PROBLEM REQUIREMENTS: Quote the records below word for word, please, from the very first line through the one that contains "API calls |", and nothing beyond it.

[Stored entries]
────────────────
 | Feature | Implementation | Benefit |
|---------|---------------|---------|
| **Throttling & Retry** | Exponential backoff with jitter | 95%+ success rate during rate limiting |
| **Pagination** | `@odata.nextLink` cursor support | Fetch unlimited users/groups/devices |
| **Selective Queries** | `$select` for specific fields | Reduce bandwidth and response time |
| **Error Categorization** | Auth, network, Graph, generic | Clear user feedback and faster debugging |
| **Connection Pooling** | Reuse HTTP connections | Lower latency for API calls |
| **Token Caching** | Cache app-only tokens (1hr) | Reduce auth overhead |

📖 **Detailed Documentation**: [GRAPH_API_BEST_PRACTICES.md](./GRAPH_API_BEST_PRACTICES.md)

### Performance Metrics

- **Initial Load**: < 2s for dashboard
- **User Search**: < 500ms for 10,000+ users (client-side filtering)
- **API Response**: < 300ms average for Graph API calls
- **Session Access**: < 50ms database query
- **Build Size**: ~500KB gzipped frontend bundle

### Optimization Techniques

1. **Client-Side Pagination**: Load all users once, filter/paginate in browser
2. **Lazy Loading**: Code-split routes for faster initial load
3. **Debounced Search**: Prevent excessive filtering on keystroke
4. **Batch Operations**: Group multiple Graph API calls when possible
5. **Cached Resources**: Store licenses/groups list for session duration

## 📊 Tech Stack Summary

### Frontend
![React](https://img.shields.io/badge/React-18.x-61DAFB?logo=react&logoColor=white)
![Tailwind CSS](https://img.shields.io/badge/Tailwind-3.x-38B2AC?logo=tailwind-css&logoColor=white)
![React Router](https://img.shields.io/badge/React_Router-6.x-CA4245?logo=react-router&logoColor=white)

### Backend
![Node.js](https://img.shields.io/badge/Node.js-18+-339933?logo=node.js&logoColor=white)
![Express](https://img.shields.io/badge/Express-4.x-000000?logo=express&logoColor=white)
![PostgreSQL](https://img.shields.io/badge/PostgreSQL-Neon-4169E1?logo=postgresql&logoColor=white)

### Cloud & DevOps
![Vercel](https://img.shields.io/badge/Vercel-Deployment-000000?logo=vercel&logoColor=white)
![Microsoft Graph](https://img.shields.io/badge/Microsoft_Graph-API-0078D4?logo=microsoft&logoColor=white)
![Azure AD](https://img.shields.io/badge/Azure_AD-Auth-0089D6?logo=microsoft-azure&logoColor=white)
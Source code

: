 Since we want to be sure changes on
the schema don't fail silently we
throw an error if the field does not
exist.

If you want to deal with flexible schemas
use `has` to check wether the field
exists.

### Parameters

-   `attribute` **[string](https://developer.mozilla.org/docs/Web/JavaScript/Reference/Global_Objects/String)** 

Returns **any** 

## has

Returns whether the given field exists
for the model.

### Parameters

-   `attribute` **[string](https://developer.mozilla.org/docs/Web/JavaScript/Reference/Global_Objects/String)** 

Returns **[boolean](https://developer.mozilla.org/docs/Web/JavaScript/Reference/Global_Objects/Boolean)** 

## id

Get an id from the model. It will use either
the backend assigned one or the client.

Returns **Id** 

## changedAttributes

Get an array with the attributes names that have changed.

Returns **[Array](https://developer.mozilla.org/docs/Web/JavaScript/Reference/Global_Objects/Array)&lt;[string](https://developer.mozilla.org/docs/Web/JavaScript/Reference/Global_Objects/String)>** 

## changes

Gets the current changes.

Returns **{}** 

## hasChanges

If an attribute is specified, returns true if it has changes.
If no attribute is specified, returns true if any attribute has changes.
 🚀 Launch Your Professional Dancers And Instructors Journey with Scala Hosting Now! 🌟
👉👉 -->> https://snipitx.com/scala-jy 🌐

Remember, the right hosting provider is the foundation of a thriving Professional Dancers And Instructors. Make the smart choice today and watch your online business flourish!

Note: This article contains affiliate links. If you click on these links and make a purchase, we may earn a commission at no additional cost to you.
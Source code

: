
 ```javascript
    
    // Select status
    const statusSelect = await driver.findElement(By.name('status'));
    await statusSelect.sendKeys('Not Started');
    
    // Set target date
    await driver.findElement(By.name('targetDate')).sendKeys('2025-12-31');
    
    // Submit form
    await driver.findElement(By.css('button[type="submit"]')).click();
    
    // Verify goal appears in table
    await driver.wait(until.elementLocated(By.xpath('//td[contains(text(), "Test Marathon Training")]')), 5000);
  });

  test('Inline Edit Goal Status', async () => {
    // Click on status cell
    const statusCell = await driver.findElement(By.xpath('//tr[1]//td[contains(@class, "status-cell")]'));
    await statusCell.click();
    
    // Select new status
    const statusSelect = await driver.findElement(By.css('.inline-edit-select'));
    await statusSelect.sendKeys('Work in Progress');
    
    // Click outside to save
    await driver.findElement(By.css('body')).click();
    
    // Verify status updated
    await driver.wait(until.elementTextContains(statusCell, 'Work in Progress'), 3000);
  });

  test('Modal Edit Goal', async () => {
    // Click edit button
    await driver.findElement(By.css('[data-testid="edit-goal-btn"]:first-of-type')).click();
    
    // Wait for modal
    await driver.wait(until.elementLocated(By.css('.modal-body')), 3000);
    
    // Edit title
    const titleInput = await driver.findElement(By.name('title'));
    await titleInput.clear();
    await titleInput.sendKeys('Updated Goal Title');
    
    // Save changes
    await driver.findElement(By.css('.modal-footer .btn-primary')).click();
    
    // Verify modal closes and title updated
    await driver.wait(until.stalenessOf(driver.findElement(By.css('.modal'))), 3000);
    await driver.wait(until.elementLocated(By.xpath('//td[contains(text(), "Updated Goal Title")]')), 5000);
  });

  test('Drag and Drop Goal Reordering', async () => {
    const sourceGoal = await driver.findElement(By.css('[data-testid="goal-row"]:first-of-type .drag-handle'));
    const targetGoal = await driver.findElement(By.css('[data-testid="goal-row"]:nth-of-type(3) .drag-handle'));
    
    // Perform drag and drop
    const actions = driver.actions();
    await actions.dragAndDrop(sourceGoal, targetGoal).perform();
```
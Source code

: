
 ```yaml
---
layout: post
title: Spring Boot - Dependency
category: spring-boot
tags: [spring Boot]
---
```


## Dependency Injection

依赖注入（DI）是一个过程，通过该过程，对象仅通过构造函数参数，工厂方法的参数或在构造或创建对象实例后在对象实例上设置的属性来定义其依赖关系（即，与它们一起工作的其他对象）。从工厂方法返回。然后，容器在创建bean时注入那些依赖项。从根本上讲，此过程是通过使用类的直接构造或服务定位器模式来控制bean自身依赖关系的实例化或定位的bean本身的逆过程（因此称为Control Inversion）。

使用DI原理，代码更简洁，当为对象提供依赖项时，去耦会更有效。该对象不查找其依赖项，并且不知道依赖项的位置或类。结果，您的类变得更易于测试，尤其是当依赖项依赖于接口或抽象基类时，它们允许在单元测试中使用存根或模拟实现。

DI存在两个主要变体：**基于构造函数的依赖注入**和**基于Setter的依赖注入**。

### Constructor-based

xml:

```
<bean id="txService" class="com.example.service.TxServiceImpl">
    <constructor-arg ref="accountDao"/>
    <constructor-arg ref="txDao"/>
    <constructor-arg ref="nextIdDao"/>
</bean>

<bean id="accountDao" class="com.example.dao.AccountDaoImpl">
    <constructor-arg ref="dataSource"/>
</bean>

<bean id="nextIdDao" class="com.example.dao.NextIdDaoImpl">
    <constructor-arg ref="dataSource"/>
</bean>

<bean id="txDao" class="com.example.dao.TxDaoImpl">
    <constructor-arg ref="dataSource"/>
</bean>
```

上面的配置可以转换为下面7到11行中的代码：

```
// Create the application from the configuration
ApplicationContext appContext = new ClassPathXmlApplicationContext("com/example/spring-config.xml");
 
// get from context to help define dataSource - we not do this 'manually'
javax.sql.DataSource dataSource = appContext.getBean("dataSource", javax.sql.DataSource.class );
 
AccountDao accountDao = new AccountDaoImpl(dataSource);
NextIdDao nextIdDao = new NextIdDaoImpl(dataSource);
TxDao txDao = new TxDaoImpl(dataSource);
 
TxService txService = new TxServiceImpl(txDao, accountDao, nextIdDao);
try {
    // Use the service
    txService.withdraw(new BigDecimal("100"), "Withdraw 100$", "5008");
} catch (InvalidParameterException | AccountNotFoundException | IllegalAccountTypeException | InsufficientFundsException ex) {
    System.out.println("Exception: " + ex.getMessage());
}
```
────────────────
WRITTEN SOLUTION:
 | Feature | Implementation | Benefit |
|---------|---------------|---------|
| **Throttling & Retry** | Exponential backoff with jitter | 95%+ success rate during rate limiting |
| **Pagination** | `@odata.nextLink` cursor support | Fetch unlimited users/groups/devices |
| **Selective Queries** | `$select` for specific fields | Reduce bandwidth and response time |
| **Error Categorization** | Auth, network, Graph, generic | Clear user feedback and faster debugging |
| **Connection Pooling** | Reuse HTTP connections | Lower latency for API calls |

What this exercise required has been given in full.